#### TASK DIRECTIONS
Each line of the entries below that holds "expression" is needed, copied in full.

#### DATASET ENTRIES
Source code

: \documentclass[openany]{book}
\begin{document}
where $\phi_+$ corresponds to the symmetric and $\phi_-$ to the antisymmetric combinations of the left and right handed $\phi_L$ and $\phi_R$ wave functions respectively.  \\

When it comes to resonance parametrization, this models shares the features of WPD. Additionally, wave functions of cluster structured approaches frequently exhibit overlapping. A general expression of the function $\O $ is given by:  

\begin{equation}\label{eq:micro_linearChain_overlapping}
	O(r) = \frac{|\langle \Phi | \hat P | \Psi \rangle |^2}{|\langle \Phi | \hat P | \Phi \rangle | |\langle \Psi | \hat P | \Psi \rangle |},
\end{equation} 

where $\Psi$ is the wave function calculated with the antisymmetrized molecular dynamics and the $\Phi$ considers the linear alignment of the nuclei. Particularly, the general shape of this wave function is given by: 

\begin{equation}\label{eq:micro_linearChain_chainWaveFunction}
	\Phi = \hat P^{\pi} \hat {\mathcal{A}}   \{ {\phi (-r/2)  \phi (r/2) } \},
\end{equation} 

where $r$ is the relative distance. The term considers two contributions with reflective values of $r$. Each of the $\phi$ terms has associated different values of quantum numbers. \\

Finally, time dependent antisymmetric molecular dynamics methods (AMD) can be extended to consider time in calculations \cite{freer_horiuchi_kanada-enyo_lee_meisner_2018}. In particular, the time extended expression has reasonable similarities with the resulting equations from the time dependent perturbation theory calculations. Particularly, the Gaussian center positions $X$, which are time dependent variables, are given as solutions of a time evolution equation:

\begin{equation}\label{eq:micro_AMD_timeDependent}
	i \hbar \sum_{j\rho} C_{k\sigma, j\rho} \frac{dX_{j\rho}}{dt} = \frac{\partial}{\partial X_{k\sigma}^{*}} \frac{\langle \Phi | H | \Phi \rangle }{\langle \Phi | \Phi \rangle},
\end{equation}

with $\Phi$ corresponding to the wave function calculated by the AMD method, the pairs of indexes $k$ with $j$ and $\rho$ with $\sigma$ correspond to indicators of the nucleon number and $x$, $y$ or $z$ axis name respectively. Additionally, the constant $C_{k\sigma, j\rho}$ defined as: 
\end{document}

...

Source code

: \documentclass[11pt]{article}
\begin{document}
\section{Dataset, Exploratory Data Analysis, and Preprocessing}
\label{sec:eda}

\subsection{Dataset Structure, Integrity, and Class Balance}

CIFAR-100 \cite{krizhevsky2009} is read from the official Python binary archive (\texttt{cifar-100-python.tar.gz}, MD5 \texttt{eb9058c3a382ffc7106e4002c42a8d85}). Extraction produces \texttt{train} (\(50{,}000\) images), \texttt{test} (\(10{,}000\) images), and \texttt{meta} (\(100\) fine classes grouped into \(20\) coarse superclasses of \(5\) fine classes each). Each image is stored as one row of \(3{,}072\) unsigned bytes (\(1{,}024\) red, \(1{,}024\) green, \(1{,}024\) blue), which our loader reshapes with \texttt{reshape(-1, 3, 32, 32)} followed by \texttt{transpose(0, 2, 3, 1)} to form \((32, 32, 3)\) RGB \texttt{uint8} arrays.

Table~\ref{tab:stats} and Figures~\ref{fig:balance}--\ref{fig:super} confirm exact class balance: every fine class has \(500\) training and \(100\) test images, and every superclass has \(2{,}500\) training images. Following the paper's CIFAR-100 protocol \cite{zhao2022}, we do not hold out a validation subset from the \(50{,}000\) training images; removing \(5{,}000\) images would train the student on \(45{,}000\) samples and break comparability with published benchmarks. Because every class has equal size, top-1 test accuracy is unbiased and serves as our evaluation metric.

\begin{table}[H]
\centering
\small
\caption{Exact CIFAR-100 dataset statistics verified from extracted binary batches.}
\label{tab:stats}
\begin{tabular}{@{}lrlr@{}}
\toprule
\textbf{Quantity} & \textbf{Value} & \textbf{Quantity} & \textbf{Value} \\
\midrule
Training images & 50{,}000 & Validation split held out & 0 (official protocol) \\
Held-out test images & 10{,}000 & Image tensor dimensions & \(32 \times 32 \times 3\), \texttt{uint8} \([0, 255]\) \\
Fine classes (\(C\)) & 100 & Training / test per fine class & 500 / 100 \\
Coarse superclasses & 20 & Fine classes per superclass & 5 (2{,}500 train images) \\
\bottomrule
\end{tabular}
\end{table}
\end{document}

* * *

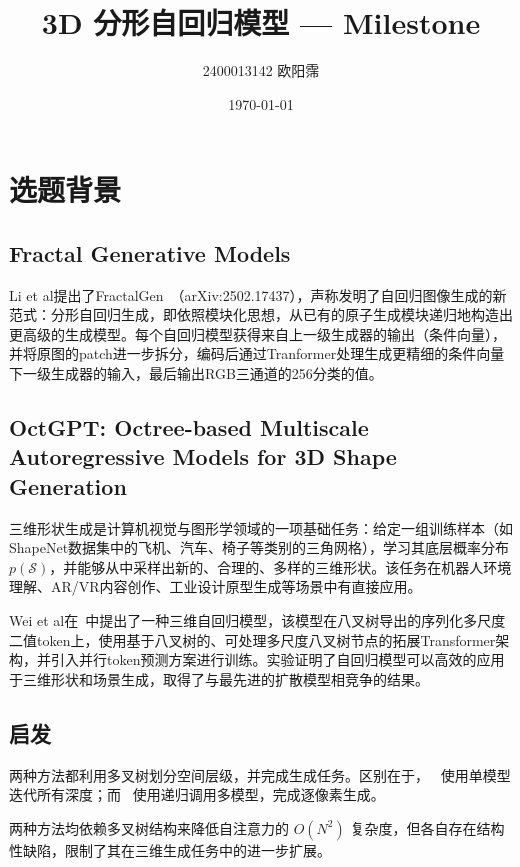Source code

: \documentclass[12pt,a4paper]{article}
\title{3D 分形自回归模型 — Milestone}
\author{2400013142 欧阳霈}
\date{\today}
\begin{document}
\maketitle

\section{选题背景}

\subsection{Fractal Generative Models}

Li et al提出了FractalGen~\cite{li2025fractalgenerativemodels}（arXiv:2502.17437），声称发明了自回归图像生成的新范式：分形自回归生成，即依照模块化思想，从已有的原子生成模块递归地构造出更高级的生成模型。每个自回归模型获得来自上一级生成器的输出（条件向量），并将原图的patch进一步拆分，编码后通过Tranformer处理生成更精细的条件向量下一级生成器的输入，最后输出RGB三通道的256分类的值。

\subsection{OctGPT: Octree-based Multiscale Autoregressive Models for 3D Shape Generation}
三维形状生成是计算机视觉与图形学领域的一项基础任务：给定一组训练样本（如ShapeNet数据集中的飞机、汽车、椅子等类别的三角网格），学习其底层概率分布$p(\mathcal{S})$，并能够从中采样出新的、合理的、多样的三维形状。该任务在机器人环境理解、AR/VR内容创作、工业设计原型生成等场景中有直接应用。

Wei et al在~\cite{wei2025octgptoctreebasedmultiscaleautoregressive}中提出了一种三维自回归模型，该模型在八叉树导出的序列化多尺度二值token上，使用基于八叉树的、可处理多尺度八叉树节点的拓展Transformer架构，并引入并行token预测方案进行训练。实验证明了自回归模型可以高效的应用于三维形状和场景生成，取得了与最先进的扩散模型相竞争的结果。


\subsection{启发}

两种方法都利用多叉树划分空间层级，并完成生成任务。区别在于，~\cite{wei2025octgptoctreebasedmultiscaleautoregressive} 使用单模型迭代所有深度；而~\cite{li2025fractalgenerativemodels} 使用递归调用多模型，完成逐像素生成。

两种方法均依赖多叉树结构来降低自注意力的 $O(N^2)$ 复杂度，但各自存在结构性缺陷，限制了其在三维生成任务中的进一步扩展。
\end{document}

#### THE COMPLETED TASK
When it comes to resonance parametrization, this models shares the features of WPD. Additionally, wave functions of cluster structured approaches frequently exhibit overlapping. A general expression of the function $\O $ is given by:  
Finally, time dependent antisymmetric molecular dynamics methods (AMD) can be extended to consider time in calculations \cite{freer_horiuchi_kanada-enyo_lee_meisner_2018}. In particular, the time extended expression has reasonable similarities with the resulting equations from the time dependent perturbation theory calculations. Particularly, the Gaussian center positions $X$, which are time dependent variables, are given as solutions of a time evolution equation:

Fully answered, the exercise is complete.